Task prompt |
Beginning at the top of the material, repeat each line exactly, and stop once the line with "#### Interpretar permisos" has been written.

□ □ □

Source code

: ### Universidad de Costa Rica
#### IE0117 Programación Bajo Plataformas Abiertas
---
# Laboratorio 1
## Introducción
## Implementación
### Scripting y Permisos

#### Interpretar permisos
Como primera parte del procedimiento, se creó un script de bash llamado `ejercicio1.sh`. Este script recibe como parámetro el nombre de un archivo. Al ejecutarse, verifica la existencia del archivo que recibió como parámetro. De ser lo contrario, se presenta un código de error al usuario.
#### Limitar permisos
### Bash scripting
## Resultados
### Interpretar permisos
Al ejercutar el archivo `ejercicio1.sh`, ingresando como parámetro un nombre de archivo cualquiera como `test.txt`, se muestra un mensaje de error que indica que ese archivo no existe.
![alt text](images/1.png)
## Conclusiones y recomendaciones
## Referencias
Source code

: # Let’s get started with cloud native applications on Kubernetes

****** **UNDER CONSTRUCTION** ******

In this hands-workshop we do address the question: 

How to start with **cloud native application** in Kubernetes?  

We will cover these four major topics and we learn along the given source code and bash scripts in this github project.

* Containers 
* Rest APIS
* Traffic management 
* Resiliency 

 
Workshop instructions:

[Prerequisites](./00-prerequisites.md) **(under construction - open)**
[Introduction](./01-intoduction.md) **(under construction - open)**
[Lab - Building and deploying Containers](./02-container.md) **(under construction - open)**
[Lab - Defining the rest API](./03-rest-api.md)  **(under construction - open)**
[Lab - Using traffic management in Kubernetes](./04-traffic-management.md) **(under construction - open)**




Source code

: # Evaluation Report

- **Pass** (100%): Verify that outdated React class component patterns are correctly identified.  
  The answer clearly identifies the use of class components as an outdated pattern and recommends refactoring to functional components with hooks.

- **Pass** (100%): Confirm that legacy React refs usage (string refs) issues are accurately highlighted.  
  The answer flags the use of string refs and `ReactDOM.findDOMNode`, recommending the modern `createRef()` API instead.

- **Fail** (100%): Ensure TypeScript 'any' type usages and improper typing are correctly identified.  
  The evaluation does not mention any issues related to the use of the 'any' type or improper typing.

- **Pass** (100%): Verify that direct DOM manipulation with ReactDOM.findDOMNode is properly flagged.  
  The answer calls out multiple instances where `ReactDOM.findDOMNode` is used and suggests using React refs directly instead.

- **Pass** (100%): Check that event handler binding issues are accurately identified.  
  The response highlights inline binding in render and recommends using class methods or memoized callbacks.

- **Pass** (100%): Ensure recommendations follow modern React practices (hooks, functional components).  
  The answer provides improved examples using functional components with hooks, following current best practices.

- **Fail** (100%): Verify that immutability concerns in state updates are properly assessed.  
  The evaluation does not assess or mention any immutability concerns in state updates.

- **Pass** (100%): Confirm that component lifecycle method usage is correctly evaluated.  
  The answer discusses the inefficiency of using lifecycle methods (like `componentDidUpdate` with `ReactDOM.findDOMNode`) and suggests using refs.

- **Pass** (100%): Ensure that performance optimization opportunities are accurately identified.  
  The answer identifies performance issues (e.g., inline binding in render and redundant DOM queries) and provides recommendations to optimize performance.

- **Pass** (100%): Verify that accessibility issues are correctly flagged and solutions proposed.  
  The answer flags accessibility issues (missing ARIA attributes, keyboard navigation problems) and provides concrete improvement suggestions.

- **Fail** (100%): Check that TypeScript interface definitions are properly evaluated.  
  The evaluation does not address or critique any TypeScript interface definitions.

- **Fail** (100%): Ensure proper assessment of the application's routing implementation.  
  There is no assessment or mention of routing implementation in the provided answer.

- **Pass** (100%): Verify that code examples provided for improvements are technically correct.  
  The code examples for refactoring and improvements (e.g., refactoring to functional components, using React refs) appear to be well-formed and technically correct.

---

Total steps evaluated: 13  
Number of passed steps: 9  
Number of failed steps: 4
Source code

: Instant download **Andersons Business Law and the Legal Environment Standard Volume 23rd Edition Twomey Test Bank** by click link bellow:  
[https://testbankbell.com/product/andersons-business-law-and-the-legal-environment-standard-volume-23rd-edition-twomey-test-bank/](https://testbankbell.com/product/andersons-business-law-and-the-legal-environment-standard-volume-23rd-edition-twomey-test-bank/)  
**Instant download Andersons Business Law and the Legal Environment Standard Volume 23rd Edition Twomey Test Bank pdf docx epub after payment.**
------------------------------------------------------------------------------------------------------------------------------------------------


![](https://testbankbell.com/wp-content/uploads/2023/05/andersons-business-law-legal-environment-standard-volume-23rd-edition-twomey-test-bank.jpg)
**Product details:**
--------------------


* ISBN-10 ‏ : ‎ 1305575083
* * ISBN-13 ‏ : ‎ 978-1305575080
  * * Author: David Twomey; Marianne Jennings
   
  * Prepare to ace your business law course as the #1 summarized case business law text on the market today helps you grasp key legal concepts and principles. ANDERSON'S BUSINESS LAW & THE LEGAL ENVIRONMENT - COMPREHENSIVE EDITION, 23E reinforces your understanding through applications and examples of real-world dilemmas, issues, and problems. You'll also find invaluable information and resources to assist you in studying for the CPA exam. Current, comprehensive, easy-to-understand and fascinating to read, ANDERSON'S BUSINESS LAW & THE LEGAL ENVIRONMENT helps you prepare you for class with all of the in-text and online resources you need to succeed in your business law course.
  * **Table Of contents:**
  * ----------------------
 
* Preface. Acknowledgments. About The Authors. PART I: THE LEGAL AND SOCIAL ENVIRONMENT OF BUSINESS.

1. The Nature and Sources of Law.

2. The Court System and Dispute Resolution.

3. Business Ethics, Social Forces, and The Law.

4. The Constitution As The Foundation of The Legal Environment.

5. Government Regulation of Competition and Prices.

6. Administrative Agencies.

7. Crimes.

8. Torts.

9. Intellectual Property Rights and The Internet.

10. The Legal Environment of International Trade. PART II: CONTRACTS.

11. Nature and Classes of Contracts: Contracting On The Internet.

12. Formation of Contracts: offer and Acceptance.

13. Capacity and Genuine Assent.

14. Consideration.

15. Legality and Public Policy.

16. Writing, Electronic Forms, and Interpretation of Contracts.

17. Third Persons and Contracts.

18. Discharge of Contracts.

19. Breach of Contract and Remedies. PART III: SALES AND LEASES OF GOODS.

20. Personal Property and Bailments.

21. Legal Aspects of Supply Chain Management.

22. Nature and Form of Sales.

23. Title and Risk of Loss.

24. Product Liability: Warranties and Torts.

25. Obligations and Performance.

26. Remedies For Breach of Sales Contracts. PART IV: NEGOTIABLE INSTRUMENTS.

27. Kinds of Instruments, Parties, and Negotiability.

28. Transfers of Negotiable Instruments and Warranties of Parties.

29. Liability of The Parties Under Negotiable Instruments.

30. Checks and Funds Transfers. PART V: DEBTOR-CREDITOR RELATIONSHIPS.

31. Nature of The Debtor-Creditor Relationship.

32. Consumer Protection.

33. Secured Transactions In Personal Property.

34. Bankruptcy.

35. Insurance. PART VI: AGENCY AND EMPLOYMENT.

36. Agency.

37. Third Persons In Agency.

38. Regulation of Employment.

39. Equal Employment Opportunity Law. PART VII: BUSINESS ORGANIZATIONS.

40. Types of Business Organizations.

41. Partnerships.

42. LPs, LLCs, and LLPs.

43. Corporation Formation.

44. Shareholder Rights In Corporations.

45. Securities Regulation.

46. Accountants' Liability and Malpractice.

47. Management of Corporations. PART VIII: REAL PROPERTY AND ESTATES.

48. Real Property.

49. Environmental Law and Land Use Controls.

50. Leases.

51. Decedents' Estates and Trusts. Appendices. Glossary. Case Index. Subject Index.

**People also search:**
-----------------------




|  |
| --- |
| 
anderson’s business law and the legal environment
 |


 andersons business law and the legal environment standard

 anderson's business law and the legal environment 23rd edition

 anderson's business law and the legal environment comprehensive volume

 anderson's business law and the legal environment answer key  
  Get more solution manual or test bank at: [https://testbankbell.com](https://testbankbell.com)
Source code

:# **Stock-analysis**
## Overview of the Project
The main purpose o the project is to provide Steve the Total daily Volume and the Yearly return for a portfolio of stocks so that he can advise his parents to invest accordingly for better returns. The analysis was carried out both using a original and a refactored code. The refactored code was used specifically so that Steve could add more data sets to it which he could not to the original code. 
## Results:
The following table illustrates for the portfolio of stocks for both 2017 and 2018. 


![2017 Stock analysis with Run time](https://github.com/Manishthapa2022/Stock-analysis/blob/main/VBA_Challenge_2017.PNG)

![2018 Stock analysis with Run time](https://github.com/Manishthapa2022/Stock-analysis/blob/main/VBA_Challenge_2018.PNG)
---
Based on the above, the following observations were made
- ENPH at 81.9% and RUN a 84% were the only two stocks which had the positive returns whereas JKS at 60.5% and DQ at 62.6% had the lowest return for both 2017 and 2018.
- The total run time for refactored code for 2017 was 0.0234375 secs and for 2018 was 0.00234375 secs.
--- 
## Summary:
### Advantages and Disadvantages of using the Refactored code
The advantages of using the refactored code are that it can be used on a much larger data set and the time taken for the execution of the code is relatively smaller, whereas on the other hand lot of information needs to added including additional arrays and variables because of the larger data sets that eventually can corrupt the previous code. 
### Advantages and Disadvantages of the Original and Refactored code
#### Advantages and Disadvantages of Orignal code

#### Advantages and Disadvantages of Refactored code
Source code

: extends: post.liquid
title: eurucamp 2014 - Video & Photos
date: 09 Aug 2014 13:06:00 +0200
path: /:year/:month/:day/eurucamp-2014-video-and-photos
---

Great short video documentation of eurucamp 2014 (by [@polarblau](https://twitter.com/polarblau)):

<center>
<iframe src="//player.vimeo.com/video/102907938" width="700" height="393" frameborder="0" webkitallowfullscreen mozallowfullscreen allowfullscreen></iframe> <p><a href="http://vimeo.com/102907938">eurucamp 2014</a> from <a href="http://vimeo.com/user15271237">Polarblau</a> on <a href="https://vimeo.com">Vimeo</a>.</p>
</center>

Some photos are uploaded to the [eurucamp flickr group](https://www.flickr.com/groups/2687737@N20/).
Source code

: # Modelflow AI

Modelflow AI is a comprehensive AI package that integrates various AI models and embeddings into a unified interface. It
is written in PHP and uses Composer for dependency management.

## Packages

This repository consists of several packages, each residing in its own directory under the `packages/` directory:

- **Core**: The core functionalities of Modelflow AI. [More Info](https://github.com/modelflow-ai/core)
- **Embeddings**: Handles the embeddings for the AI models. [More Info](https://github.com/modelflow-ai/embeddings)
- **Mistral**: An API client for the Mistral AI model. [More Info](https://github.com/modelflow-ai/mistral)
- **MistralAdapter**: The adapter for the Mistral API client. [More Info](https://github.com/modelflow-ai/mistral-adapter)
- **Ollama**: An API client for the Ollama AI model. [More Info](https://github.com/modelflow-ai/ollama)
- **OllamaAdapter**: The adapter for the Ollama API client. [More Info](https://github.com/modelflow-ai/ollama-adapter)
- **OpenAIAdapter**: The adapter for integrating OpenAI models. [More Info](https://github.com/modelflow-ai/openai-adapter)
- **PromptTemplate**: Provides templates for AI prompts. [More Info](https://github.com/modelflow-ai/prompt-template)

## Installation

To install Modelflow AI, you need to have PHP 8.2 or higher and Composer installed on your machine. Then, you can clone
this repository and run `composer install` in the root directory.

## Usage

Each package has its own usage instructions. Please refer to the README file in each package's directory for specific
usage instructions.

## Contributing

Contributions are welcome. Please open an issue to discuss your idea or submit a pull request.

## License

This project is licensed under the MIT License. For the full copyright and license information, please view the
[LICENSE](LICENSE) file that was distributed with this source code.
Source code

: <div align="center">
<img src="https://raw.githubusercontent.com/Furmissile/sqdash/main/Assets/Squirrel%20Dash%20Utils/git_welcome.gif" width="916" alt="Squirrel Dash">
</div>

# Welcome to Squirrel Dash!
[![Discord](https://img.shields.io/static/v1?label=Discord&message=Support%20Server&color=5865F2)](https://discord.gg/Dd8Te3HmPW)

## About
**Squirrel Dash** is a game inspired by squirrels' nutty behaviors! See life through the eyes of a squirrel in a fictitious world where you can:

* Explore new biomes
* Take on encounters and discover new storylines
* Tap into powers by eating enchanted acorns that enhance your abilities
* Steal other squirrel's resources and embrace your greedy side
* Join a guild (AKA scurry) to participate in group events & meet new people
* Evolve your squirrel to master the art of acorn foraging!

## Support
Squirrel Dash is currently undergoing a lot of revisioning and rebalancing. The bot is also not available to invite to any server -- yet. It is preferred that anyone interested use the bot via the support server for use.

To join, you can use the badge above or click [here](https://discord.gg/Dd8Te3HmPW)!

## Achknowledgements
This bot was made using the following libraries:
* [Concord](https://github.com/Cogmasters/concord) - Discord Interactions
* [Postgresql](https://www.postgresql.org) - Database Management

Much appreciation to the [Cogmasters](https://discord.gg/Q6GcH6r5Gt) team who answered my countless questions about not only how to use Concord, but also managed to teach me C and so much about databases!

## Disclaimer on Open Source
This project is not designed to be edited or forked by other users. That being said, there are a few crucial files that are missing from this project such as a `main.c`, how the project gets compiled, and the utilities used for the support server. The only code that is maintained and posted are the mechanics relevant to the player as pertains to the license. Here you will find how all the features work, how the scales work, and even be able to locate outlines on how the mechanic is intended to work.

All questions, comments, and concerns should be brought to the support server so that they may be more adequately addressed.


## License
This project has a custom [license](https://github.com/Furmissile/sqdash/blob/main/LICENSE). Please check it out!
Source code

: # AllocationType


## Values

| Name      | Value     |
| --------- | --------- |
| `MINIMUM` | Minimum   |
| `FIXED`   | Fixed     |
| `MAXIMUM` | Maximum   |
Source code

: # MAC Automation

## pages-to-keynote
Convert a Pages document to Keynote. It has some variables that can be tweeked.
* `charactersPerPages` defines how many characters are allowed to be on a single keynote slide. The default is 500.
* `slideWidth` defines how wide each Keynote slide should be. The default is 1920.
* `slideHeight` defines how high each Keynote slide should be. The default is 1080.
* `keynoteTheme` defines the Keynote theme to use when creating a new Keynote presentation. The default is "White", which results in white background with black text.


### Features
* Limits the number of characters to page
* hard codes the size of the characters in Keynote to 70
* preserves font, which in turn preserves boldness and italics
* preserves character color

□ □ □

Your response |
Source code

: ### Universidad de Costa Rica
#### IE0117 Programación Bajo Plataformas Abiertas
---
# Laboratorio 1
## Introducción
## Implementación
### Scripting y Permisos

#### Interpretar permisos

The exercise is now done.